*** STORED DATA Section Begins ***

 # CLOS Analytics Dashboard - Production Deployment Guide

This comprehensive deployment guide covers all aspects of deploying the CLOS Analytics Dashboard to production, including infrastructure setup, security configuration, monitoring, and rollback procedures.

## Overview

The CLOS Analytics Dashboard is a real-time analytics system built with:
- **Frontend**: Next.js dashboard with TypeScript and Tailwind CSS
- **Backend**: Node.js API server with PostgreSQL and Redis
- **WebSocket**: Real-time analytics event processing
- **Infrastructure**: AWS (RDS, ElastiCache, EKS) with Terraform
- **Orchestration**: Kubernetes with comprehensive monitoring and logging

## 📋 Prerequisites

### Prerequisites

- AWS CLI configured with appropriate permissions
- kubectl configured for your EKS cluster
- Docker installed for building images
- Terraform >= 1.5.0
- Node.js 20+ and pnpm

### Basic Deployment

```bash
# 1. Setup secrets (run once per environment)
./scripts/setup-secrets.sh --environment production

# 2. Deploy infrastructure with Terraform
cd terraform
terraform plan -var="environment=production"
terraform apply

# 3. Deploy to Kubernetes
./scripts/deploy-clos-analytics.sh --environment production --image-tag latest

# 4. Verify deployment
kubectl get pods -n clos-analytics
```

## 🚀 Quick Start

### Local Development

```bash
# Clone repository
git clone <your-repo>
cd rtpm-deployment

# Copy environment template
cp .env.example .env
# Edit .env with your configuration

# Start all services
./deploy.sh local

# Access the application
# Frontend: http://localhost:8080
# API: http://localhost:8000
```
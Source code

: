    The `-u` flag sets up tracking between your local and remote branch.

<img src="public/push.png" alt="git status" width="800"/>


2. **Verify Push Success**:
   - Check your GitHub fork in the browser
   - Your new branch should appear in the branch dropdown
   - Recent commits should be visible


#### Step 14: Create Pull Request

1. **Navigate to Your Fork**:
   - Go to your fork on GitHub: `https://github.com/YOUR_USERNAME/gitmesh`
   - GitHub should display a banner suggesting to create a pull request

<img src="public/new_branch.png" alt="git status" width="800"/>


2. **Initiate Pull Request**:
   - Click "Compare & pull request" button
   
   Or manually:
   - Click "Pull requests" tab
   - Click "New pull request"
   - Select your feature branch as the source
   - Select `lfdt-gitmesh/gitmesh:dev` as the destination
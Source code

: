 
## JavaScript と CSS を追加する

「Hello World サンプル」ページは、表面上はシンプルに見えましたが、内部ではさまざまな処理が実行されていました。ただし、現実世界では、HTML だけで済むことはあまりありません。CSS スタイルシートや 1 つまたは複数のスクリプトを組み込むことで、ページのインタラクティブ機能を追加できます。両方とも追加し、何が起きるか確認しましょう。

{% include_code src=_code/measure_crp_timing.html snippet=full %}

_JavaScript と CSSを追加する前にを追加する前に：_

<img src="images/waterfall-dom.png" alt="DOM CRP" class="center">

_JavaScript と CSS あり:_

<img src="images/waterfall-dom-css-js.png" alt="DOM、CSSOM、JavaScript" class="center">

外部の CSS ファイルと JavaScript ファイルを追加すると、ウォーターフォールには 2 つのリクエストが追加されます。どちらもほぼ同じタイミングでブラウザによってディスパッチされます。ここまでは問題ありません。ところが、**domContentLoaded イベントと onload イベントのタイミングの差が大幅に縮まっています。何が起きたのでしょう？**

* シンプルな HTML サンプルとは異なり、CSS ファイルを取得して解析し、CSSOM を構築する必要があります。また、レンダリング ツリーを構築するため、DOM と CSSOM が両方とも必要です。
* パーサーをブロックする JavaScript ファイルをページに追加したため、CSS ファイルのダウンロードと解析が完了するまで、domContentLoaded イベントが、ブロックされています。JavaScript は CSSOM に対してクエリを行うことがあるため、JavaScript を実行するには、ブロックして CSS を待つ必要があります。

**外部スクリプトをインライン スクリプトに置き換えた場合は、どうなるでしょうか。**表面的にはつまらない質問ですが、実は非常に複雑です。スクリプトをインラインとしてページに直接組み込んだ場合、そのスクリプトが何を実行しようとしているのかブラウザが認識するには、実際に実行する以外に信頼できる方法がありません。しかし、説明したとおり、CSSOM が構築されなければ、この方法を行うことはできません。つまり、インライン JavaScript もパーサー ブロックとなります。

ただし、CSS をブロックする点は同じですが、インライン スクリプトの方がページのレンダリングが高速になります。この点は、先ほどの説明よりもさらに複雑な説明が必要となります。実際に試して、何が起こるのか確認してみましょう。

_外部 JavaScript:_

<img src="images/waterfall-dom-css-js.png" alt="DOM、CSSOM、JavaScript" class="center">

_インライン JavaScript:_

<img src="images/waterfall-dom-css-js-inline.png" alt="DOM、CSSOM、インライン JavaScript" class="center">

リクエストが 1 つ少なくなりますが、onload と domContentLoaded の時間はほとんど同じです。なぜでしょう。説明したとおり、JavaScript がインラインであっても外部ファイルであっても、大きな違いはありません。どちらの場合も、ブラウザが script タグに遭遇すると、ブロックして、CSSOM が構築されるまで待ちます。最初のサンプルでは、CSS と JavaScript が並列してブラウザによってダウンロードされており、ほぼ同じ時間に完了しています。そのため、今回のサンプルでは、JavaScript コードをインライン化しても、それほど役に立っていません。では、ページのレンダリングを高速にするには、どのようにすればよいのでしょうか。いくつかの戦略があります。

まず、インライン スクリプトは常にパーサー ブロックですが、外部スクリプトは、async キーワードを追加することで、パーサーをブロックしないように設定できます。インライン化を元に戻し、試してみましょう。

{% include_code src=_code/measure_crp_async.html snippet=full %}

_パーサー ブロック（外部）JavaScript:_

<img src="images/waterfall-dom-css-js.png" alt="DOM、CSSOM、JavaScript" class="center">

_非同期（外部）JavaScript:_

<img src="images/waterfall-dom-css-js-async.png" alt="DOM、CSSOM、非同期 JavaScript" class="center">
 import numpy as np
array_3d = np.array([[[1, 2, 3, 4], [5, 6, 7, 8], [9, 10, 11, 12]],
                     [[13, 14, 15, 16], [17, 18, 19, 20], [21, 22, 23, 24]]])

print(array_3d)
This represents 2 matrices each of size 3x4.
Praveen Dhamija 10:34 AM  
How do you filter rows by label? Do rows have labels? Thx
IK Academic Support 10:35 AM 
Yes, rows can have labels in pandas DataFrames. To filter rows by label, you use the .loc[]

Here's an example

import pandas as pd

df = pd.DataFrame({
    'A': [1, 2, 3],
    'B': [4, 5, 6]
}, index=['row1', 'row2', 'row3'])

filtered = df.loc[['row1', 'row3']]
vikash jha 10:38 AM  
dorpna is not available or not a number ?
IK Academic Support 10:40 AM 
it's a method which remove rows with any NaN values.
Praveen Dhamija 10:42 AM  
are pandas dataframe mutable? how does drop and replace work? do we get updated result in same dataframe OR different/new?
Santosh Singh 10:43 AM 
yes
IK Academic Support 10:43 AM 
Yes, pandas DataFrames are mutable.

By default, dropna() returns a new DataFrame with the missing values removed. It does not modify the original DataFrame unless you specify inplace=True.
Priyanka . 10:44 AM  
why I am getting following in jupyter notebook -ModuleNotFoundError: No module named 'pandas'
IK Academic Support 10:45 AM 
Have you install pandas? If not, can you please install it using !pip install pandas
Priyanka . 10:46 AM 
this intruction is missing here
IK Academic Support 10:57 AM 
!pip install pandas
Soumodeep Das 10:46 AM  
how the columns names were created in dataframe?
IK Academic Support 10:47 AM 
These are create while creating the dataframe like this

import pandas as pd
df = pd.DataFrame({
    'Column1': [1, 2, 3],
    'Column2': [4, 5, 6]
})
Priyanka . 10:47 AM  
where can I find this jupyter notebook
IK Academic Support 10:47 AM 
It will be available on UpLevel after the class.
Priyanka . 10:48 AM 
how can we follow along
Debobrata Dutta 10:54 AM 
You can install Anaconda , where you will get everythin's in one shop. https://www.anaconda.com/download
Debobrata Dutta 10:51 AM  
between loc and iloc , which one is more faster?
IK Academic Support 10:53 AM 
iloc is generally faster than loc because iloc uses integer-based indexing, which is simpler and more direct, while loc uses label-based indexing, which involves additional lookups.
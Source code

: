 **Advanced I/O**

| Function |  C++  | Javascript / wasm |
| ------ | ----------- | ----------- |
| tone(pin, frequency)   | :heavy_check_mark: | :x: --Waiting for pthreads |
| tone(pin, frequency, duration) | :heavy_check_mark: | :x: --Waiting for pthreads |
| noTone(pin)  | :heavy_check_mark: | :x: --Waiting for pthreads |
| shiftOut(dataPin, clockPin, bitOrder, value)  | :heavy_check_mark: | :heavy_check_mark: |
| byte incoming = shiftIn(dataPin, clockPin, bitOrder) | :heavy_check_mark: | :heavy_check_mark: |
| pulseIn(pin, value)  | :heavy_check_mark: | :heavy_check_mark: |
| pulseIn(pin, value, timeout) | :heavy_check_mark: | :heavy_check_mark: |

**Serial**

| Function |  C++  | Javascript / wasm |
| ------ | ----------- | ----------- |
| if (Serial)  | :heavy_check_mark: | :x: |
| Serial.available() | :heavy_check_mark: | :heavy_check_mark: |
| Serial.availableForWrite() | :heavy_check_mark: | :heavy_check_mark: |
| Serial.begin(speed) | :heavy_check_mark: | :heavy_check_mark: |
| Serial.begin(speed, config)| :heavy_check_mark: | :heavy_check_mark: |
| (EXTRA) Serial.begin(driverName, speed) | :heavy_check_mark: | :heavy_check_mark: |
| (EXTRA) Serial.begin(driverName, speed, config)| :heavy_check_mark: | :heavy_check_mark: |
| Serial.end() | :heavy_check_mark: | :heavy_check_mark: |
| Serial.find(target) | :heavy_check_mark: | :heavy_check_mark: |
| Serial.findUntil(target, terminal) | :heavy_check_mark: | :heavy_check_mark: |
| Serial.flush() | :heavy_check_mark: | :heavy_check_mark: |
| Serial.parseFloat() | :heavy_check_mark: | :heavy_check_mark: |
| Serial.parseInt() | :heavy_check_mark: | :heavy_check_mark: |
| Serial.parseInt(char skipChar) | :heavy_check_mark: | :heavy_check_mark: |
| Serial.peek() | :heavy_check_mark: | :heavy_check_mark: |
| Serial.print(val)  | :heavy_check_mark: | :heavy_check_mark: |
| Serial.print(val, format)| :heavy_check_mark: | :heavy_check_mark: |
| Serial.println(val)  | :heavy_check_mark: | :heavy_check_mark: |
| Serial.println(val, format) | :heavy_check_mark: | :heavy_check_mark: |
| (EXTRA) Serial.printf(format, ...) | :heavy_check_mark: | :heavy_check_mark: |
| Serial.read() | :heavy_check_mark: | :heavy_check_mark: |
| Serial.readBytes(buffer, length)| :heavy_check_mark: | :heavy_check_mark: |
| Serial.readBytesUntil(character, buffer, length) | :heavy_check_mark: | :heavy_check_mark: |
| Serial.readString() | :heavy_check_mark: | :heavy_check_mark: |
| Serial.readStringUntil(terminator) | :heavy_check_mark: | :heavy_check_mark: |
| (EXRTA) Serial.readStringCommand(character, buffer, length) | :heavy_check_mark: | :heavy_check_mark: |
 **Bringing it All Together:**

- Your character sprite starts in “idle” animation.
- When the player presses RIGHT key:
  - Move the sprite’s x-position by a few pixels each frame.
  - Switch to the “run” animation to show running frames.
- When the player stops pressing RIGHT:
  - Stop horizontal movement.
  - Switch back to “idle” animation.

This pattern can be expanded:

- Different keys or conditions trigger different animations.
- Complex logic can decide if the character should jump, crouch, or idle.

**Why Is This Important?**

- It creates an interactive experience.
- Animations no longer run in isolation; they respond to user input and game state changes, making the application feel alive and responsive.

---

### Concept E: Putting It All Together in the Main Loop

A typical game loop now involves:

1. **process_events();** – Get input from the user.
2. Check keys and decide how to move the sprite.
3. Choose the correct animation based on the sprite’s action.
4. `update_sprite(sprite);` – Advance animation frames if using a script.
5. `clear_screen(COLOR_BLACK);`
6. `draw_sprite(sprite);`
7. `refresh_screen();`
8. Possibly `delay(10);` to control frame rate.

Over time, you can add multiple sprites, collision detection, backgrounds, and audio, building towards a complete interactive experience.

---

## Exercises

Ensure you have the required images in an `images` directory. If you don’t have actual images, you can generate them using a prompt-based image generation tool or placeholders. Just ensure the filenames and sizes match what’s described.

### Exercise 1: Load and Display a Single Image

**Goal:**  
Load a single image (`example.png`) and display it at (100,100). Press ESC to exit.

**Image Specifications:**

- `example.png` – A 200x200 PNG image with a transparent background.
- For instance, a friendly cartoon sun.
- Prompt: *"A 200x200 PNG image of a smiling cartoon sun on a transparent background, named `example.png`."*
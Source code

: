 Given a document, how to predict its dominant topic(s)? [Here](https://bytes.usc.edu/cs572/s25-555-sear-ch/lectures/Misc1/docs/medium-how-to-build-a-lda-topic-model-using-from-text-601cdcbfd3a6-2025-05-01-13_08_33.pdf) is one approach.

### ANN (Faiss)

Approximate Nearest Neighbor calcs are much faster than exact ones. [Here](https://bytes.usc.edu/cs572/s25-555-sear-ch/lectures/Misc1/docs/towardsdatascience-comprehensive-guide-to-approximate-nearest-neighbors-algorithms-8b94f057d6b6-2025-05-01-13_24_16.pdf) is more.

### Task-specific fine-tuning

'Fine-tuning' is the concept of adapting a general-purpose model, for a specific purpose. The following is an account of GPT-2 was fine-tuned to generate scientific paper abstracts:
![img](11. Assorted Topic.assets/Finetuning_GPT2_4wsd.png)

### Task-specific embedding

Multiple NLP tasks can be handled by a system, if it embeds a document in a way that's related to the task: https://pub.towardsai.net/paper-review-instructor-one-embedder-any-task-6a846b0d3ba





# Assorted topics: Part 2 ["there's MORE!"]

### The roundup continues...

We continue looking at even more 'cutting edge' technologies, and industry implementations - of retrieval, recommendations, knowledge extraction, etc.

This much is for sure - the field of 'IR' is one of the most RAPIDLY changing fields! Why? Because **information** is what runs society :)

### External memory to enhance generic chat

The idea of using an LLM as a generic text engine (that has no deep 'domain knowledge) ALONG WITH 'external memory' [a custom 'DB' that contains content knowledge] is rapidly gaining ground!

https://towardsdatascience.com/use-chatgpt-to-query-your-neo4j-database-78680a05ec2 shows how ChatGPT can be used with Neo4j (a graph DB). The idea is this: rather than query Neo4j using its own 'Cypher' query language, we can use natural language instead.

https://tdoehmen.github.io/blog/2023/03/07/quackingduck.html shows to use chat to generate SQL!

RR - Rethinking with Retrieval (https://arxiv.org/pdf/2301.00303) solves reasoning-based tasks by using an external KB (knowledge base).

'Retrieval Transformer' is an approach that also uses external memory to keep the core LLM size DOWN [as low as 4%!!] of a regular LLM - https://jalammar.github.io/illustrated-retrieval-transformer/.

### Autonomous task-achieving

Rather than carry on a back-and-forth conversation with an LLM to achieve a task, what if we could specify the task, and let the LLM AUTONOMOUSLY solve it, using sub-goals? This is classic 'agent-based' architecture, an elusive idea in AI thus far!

*** STORED DATA Section Ends ***

• **YOUR ASSIGNMENT**
Copy out each line of the records where the word "https" appears.

• **RESPONSE AREA**
   - Go to your fork on GitHub: `https://github.com/YOUR_USERNAME/gitmesh`
You can install Anaconda , where you will get everythin's in one shop. https://www.anaconda.com/download
: Given a document, how to predict its dominant topic(s)? [Here](https://bytes.usc.edu/cs572/s25-555-sear-ch/lectures/Misc1/docs/medium-how-to-build-a-lda-topic-model-using-from-text-601cdcbfd3a6-2025-05-01-13_08_33.pdf) is one approach.
Approximate Nearest Neighbor calcs are much faster than exact ones. [Here](https://bytes.usc.edu/cs572/s25-555-sear-ch/lectures/Misc1/docs/towardsdatascience-comprehensive-guide-to-approximate-nearest-neighbors-algorithms-8b94f057d6b6-2025-05-01-13_24_16.pdf) is more.
Multiple NLP tasks can be handled by a system, if it embeds a document in a way that's related to the task: https://pub.towardsai.net/paper-review-instructor-one-embedder-any-task-6a846b0d3ba
https://towardsdatascience.com/use-chatgpt-to-query-your-neo4j-database-78680a05ec2 shows how ChatGPT can be used with Neo4j (a graph DB). The idea is this: rather than query Neo4j using its own 'Cypher' query language, we can use natural language instead.
https://tdoehmen.github.io/blog/2023/03/07/quackingduck.html shows to use chat to generate SQL!
RR - Rethinking with Retrieval (https://arxiv.org/pdf/2301.00303) solves reasoning-based tasks by using an external KB (knowledge base).
'Retrieval Transformer' is an approach that also uses external memory to keep the core LLM size DOWN [as low as 4%!!] of a regular LLM - https://jalammar.github.io/illustrated-retrieval-transformer/.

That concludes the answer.